Situé dans un joli couvent du XVIIème siècle dédié à la visitation de Sainte-Marie-d’en-haut, le musée Dauphinois présente des collections regroupant plus de 100 000 objets témoignant de la richesse artistique et historique de la région. Simples outils, photographies, peintures, skis… on trouve tout ce qui fait l’identité dauphinoise.
C’est juste avant l’arrivée des Jeux Olympiques de Grenoble que les bâtiments conventuels ont pris leur vocation actuelle pour accueillir les collections d’un certain Hippolyte Müller. Car si l’on peut toujours voir les expressions d’un baroque rococo dans la chapelle de l’ancien couvent (notamment le retable de Nicolas Chapuis et le trompe-l’œil de Toussaint Largeot, c’est bien à un espace muséographique scénarisé que le visiteur est confronté. Les skis (Rossignol, s’il est utile de le préciser ici…) et autres luges en bois sont exposées dans des salles d’un blanc immaculé rappelant évidemment les neiges des pentes alpines voisines.
On peut voir ainsi l’évolution des skis bien sûr, mais également de tout le matériel et de toute la technologie qui a accompagné l’essor des sports d’hiver au cours du XXème siècle.
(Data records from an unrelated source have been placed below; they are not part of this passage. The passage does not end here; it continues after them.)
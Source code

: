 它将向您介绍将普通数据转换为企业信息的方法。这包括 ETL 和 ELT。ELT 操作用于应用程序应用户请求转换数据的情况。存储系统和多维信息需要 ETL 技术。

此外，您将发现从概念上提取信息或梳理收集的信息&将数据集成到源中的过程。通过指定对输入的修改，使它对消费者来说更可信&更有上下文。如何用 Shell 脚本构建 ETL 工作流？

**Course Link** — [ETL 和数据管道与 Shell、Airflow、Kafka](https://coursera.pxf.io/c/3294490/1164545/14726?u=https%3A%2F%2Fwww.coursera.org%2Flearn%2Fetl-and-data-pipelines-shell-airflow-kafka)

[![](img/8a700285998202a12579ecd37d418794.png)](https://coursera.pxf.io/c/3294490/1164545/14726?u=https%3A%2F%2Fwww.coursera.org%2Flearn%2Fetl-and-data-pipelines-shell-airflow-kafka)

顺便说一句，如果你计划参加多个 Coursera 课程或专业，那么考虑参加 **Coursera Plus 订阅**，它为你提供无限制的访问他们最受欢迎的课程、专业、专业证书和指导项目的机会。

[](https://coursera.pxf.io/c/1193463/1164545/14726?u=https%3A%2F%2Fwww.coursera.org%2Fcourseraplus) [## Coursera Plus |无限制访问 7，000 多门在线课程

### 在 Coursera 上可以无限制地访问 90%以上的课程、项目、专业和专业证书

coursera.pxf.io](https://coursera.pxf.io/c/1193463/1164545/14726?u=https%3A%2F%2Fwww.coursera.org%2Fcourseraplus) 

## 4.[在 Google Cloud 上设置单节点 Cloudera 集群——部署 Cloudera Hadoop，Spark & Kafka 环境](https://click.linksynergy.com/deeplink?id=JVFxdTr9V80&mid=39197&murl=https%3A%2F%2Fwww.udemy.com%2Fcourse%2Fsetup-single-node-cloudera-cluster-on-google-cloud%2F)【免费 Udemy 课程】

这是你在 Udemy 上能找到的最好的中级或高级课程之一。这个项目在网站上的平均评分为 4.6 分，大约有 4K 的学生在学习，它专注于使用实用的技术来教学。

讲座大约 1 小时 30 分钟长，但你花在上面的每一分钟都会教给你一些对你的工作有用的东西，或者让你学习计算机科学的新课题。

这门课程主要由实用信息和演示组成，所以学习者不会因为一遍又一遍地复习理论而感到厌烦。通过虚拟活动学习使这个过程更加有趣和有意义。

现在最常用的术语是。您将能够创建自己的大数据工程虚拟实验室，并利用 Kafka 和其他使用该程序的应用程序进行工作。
Loin des cabines confortables d’aujourd’hui, les anciens télésièges n’ont rien de rassurant et nous sommes bien heureux de les voir à présent représenter le passé dans un musée.
Les collections tout en bois d’outils agricoles rappellent la vie agricole dans les alpes et montrent comment l’homme a su s’adapter à cet environnement si particulier.